Chief Commander for Chang'e Program, Luan Enjie
The U.S. is the leader in deep space exploration. Apart from Pluto for which no touching exploration has been made, all the planets in the solar system have been preliminarily probed by mankind. Generally speaking, lunar exploration can be divided into three major stages, i.e. automatic exploring, human landing and, finally, staying (living). The U.S. has succeeded in the first two stages, and its current lunar program is primarily focused on the third stage, or the “staying (living)” stage, i.e. developing and launching automatic or man-tended lunar staying devices, or creating conditions for crews to live, to work and to conduct experiments, so as to perform scientific activities on the lunar surface.
Based on the current conditions, we think that a realistic approach should be taken in selecting our goals.

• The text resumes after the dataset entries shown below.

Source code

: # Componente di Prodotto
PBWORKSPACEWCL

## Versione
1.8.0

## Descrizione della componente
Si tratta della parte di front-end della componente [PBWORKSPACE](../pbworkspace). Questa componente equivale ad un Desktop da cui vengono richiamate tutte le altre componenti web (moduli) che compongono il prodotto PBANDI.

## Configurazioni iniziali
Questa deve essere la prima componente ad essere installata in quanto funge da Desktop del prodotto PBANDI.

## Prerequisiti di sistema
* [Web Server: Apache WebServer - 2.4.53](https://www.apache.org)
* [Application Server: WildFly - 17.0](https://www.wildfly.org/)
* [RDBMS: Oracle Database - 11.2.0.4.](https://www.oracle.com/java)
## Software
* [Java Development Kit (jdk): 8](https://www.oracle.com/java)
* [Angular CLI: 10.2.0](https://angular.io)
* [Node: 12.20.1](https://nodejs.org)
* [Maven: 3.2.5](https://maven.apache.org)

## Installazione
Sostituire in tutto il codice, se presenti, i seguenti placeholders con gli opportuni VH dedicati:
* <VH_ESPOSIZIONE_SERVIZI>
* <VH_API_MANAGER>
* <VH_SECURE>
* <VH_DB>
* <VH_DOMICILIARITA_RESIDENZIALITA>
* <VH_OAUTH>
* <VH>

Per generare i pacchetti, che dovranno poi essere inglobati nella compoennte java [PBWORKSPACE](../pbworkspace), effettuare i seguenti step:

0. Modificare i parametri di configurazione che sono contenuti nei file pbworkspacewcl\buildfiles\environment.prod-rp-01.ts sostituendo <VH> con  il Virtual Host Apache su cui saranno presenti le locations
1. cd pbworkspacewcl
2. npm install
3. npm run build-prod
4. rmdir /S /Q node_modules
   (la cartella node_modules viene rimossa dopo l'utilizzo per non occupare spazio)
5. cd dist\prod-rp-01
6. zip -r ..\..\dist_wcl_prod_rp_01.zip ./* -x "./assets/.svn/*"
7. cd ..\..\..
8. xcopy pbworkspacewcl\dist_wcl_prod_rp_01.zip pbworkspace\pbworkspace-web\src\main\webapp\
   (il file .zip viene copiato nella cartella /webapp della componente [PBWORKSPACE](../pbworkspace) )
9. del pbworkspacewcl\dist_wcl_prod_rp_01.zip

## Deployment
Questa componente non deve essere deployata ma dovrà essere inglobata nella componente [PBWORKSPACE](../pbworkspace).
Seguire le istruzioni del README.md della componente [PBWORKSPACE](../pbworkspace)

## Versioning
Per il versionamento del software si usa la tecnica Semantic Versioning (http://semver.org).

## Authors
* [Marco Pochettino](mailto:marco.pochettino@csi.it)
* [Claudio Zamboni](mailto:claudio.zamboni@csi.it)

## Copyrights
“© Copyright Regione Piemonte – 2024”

The guiding principle should be to focus on “automatic exploring” at first, in doing so to gradually accumulate knowledge and experience step by step, and to timely improve our launch vehicle capacity to meet the requirements of future deep space exploration efforts. By this way we have formed China’s lunar exploration program that features three milestones, i.e. “orbiting”, “landing” and “returning”.
Orbiting – Chang’e-1, a lunar orbiting spacecraft, will be launched.
Landing – A spacecraft will be launched to deploy a lunar lander for surface exploration in a limited area on the moon.
Returning – On the basis of the lander mission, a lunar sample return mission will be implemented.
Phase 1 of the program, or the Chang’e-1 lunar orbiter project, was initiated in 2004. With key technical problems solved and a prototype model developed, the project moved into flight model production in 2006. If everything goes well, the Chang’e-1 orbiter is expected to be launched in 2007.
Spacecraft Platform: The platform is based on the one used for the DFH-3 communications satellite. Mature technologies and experiences from related satellite missions have been fully inherited and utilized. In terms of technical configuration, Chang’e-1 is actually a new spacecraft. And we have had a stronger sense of this along with the progress of the development work.
Launch Vehicle: The LM-3A launch vehicle, which is primarily designed to launch satellites based on the DFH-3 platform, has been selected to launch Chang’e-1. LM-3A has succeeded in all of its nine flights, seven of which have been made for satellites based on the DFH-3 platform. For the Chang’e-1 mission, the launch vehicle has been adapted in many areas. Particularly, major efforts have been made to improve its reliability, with redundant designs used on a number of critical links.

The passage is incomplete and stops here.